As part of phase II studies, the present investigation aimed at assessing the brain distribution of 2-18F-fluoro-A-85380 in healthy volunteers. To quantify 2-18F-fluoro-A-85380 regional cerebral distribution volumes (DVs), 2 methods were compared: compartmental kinetic modeling and Logan graphical analysis (13). Due to the slow kinetics of the ligand, which is a drawback for its use in patients, the effect of reducing the study duration was also evaluated for each method to determine the shortest PET scan duration providing reliable results.
MATERIALS AND METHODS
Radiopharmaceutical
2-Fluoro-A-85380 was labeled with the positron emitter 18F by no-carrier-added nucleophilic aromatic substitution by the K18F–F-K222 complex with (3-[2(S)-N-(t-butoxycarbonyl)-2-azetidinylmethoxy]pyridin-2-yl)trimethylammonium trifluoromethanesulfonate (where t-butoxycarbonyl is Boc) as a highly efficient labeling precursor, followed by trifluoroacetic acid removal of the Boc protective group (6). The total synthesis time was 50–55 min from the end of the cyclotron 18F production. Radiochemical yields, with respect to initial 18F-fluoride ion radioactivity, were 68%–72% (decay corrected). The specific radioactivities at the end of the synthesis were 148–222 GBq/μmol.
Subjects
The Medical Bioethics Committee of the Medical Centre at the University of Paris XI approved this study. Seven healthy male volunteers, with a mean age of 27.7 y (range, 23–37 y) and a mean weight of 71.7 kg (range, 54–92 kg) gave their written informed consent for participation in the study. The subjects were free of medical illness on the basis of screening by medical history, physical examination, serum chemical analysis, complete blood cell count, and urine analysis. All were nonsmokers, as demonstrated by the negative plasma cotinine determination. A standard 12-lead electrocardiogram was obtained for screening purposes. Serum chemical analysis, complete blood cell count, and urine analysis were performed before and within a week after completion of the PET study.
Experimental Protocols
Each subject underwent 1 PET scan and 1 T1-weighted MR scan, the latter to identify anatomic brain regions.
PET Procedures
PET experiments were performed with a CTI HR+ Exact positron tomograph (CPS Innovations).
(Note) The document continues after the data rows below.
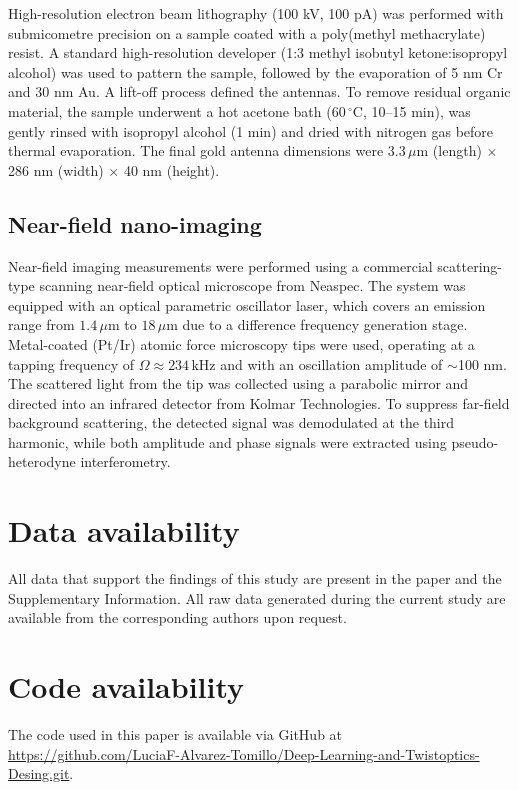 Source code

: High-resolution electron beam lithography (100 kV, 100 pA) was performed with submicometre precision on a sample coated with a poly(methyl methacrylate) resist. A standard high-resolution developer (1:3 methyl isobutyl ketone:isopropyl alcohol) was used to pattern the sample, followed by the evaporation of 5 nm Cr and 30 nm Au. A lift-off process defined the antennas. To remove residual organic material, the sample underwent a hot acetone bath ($60\,{}^\circ\mathrm{C}$, 10--15 min), was gently rinsed with isopropyl alcohol (1 min) and dried with nitrogen gas before thermal evaporation. The final gold antenna dimensions were $3.3\,\mu\mathrm{m}$ (length) $\times$ 286 nm (width) $\times$ 40 nm (height).

\subsection{Near-field nano-imaging}

Near-field imaging measurements were performed using a commercial scattering-type scanning near-field optical microscope from Neaspec. The system was equipped with an optical parametric oscillator laser, which covers an emission range from $1.4\,\mu\mathrm{m}$ to $18\,\mu\mathrm{m}$ due to a difference frequency generation stage. Metal-coated (Pt/Ir) atomic force microscopy tips were used, operating at a tapping frequency of $\Omega\approx234\,\mathrm{kHz}$ and with an oscillation amplitude of $\sim$100 nm. The scattered light from the tip was collected using a parabolic mirror and directed into an infrared detector from Kolmar Technologies. To suppress far-field background scattering, the detected signal was demodulated at the third harmonic, while both amplitude and phase signals were extracted using pseudo-heterodyne interferometry.

\section*{Data availability}

All data that support the findings of this study are present in the paper and the Supplementary Information. All raw data generated during the current study are available from the corresponding authors upon request.

\section*{Code availability}

The code used in this paper is available via GitHub at \url{https://github.com/LuciaF-Alvarez-Tomillo/Deep-Learning-and-Twistoptics-Desing.git}.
This scanner allows simultaneous acquisition in 3-dimensional (3D) mode of 63 slices with an isotropic intrinsic resolution of 4.5 mm (14). The subjects were in the supine position, with the head in the middle of the field of view of the camera. The head was maintained using a molded thermoplastic mask. A transmission scan was acquired for 15 min using 3 retractable 68Ge rod sources. 2-18F-Fluoro-A-85380 was then intravenously injected (189 ± 30 MBq, 0.8–5.7 nmol) as a 1-min bolus and the emission scan was started. A dynamic series was acquired with sampling times of 1 × 20 s, 10 × 10 s, 3 × 20 s, 3 × 1 min, 2 × 2 min, 10 × 3 min, 16 × 5 min, and 3 × 10 min for a total acquisition of 150 min. The subjects were then removed from the gantry and repositioned in the PET scanner 60 min later. The second dynamic series consisted of three 10-min images followed by an acquisition of a second short transmission scan (5 min). The first dynamic images were corrected for attenuation using the transmission scan data acquired before the injection. For the second dynamic series, attenuation correction was performed using the final transmission scan data, after segmentation of the attenuation map (15). The first 2 subjects had a single acquisition that lasted 120 min.
Arterial Blood Sampling
During the PET acquisition, 33 arterial blood samples (1 mL each) were withdrawn from the radial artery at designated times. Blood and plasma radioactivities were measured in a cross-calibrated γ-counter (Cobra Quantum D5003; Perkin-Elmer), and the activity was corrected for 18F decay from the time of the injection.
Metabolite High-Performance Liquid Chromatography (HPLC) Analysis
For each subject, 4 arterial blood samples (3 mL) were withdrawn from the radial artery at different times. Plasma analysis was performed by HPLC as previously described (5).
The fraction of unchanged 2-18F-fluoro-A-85380 was quantified using a calibration curve. In a preliminary experiment, the yield of the whole plasma analysis process (including protein precipitation using acetonitrile, acetonitrile evaporation, HPLC run, and radioactivity detection) was measured over a concentration range of 2-18F-fluoro-A-85380 (dissolved in human plasma) from 70 to 4,700 Bq/mL.
A control measurement was performed for each subject: Arterial plasma was withdrawn before the PET scan, 2-18F-fluoro-A-85380 was added to this plasma at 1–3 different concentrations (1,900–5,900 Bq/mL), and these samples (thereafter referred to as control samples) were injected in the HPLC loop to check the system stability.
Then, for each sample obtained after injection of 2-18F-fluoro-A-85380, the total plasma radioactivity was measured with a γ-counter (as described). The radioactivity due to unchanged 2-18F-fluoro-A-85380, obtained after elution of the HPLC column and quantified using the calibration curve, was expressed as a fraction of the total plasma radioactivity.
MRI
Each subject was submitted to an MR scan on a 1.5-T Signa system (General Electric Medical Systems). A T1-weighted inversion-recovery sequence in 3D mode and a 256 × 192 matrix over 124 slices (1.5-mm thick) was used to generate the anatomic images.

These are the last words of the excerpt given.